• [PROBLEM TO SOLVE]
Write out again, exactly, the lines below starting at the one with "### Reviewer of" and ending at the one with "-Journals: Biomedical Signal".

• [MATERIAL PROVIDED]
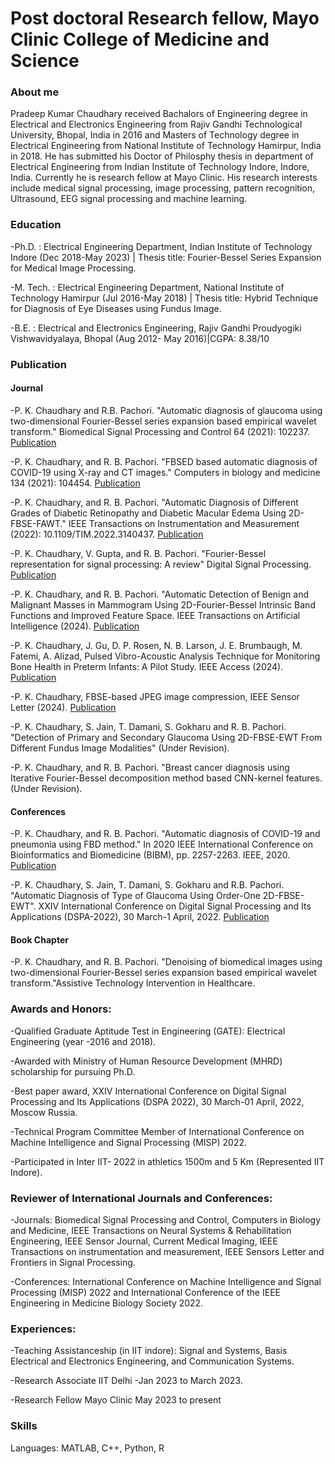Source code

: # Post doctoral Research fellow, Mayo Clinic College of Medicine and Science 

### About me
Pradeep Kumar Chaudhary received Bachalors of Engineering degree in Electrical and Electronics Engineering from Rajiv Gandhi Technological University, Bhopal, India in 2016 and Masters of Technology degree in Electrical Engineering from National Institute of Technology Hamirpur, India in 2018. He has submitted his Doctor of Philosphy thesis  in department of Electrical Engineering from Indian Institute of Technology Indore, Indore, India. Currently he is research fellow at Mayo Clinic.
His research interests include medical signal processing, image processing, pattern recognition, Ultrasound, EEG signal processing and machine learning.
### Education
-Ph.D. :   Electrical Engineering Department, Indian Institute of Technology Indore  (Dec 2018-May 2023) | Thesis title: Fourier-Bessel Series Expansion for  Medical Image Processing.   

-M. Tech. :  Electrical Engineering Department, National Institute of Technology Hamirpur (Jul 2016-May 2018) | Thesis title: Hybrid Technique for Diagnosis of Eye Diseases using Fundus Image.

-B.E. :   Electrical and Electronics Engineering, Rajiv Gandhi Proudyogiki Vishwavidyalaya, Bhopal (Aug 2012- May 2016)|CGPA: 8.38/10

### Publication
#### Journal
-P. K. Chaudhary and R.B. Pachori. "Automatic diagnosis of glaucoma using two-dimensional Fourier-Bessel series expansion based empirical wavelet transform." Biomedical Signal Processing and Control 64 (2021): 102237. 
[Publication](https://www.sciencedirect.com/science/article/pii/S1746809420303670)

-P. K. Chaudhary, and R. B. Pachori. "FBSED based automatic diagnosis of COVID-19 using X-ray and CT images." Computers in biology and medicine 134 (2021): 104454.
[Publication](https://www.sciencedirect.com/science/article/pii/S0010482521002481)

-P. K. Chaudhary, and R. B. Pachori. "Automatic Diagnosis of Different Grades of Diabetic Retinopathy and Diabetic Macular Edema Using 2D-FBSE-FAWT." IEEE Transactions on Instrumentation and Measurement (2022): 10.1109/TIM.2022.3140437.
[Publication](https://ieeexplore.ieee.org/abstract/document/9669914)

-P. K. Chaudhary, V. Gupta, and R. B. Pachori. "Fourier-Bessel representation for signal processing: A review" Digital Signal Processing. 
[Publication](https://www.sciencedirect.com/science/article/pii/S1051200423000337)

-P. K. Chaudhary, and R. B. Pachori. "Automatic Detection of Benign and Malignant Masses in Mammogram Using 2D-Fourier-Bessel Intrinsic Band Functions and Improved Feature Space. IEEE Transactions on Artificial Intelligence (2024).
[Publication](https://www.computer.org/csdl/journal/ai/5555/01/10518147/1WDYp2uytYQ)

-P. K. Chaudhary, J. Gu, D. P. Rosen, N. B. Larson, J. E. Brumbaugh, M. Fatemi, A. Alizad, Pulsed Vibro-Acoustic Analysis Technique for Monitoring Bone Health in Preterm Infants: A Pilot Study. IEEE Access (2024).
[Publication](https://ieeexplore.ieee.org/abstract/document/10620981)

-P. K. Chaudhary, FBSE-based JPEG image compression, IEEE Sensor Letter (2024).
[Publication](https://ieeexplore.ieee.org/abstract/document/10379071)

-P. K. Chaudhary, S. Jain, T. Damani, S. Gokharu and R. B. Pachori. "Detection of Primary and Secondary Glaucoma Using 2D-FBSE-EWT From Different Fundus Image Modalities" (Under Revision).


-P. K. Chaudhary, and R. B. Pachori. "Breast cancer diagnosis using Iterative Fourier-Bessel decomposition method based CNN-kernel features. (Under Revision).


#### Conferences
-P. K. Chaudhary, and R. B. Pachori. "Automatic diagnosis of COVID-19 and pneumonia using FBD method." In 2020 IEEE International Conference on Bioinformatics and Biomedicine (BIBM), pp. 2257-2263. IEEE, 2020.
[Publication](https://ieeexplore.ieee.org/abstract/document/9313252)

-P. K. Chaudhary, S. Jain, T. Damani, S. Gokharu and R.B. Pachori. "Automatic Diagnosis of Type of Glaucoma Using Order-One 2D-FBSE-EWT". XXIV International Conference on Digital Signal Processing and Its Applications (DSPA-2022), 30 March-1 April, 2022.
[Publication](https://ieeexplore.ieee.org/abstract/document/9790762)
#### Book Chapter
-P. K. Chaudhary, and R. B. Pachori. "Denoising of biomedical images using two-dimensional Fourier-Bessel series expansion based empirical wavelet transform."Assistive Technology Intervention in Healthcare.

### Awards and Honors:

-Qualified Graduate Aptitude Test in Engineering (GATE): Electrical Engineering (year -2016 and 2018).

-Awarded with Ministry of Human Resource Development (MHRD) scholarship for pursuing Ph.D.

-Best paper award, XXIV International Conference on Digital Signal Processing and Its Applications (DSPA 2022), 30 March-01 April, 2022, Moscow Russia.

-Technical Program Committee Member of International Conference on Machine Intelligence and Signal Processing (MISP) 2022.

-Participated in Inter IIT- 2022 in athletics 1500m and 5 Km (Represented IIT Indore).

### Reviewer of International Journals and Conferences:

-Journals: Biomedical Signal Processing and Control, Computers in Biology and Medicine, IEEE Transactions on Neural Systems & Rehabilitation Engineering,  IEEE Sensor Journal, Current Medical Imaging, IEEE Transactions on instrumentation and measurement, IEEE Sensors Letter and Frontiers in Signal Processing.    

-Conferences: International Conference on Machine Intelligence and Signal Processing (MISP) 2022 and International Conference of the IEEE Engineering in Medicine Biology Society 2022.

### Experiences:
-Teaching Assistanceship (in IIT indore): Signal and Systems, Basis Electrical and Electronics Engineering, and Communication Systems.

-Research Associate IIT Delhi -Jan 2023 to March 2023. 

-Research Fellow Mayo Clinic May 2023 to present

### Skills
Languages: MATLAB, C++, Python, R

• [RESPONSE AREA]
### Reviewer of International Journals and Conferences:

-Journals: Biomedical Signal Processing and Control, Computers in Biology and Medicine, IEEE Transactions on Neural Systems & Rehabilitation Engineering,  IEEE Sensor Journal, Current Medical Imaging, IEEE Transactions on instrumentation and measurement, IEEE Sensors Letter and Frontiers in Signal Processing.    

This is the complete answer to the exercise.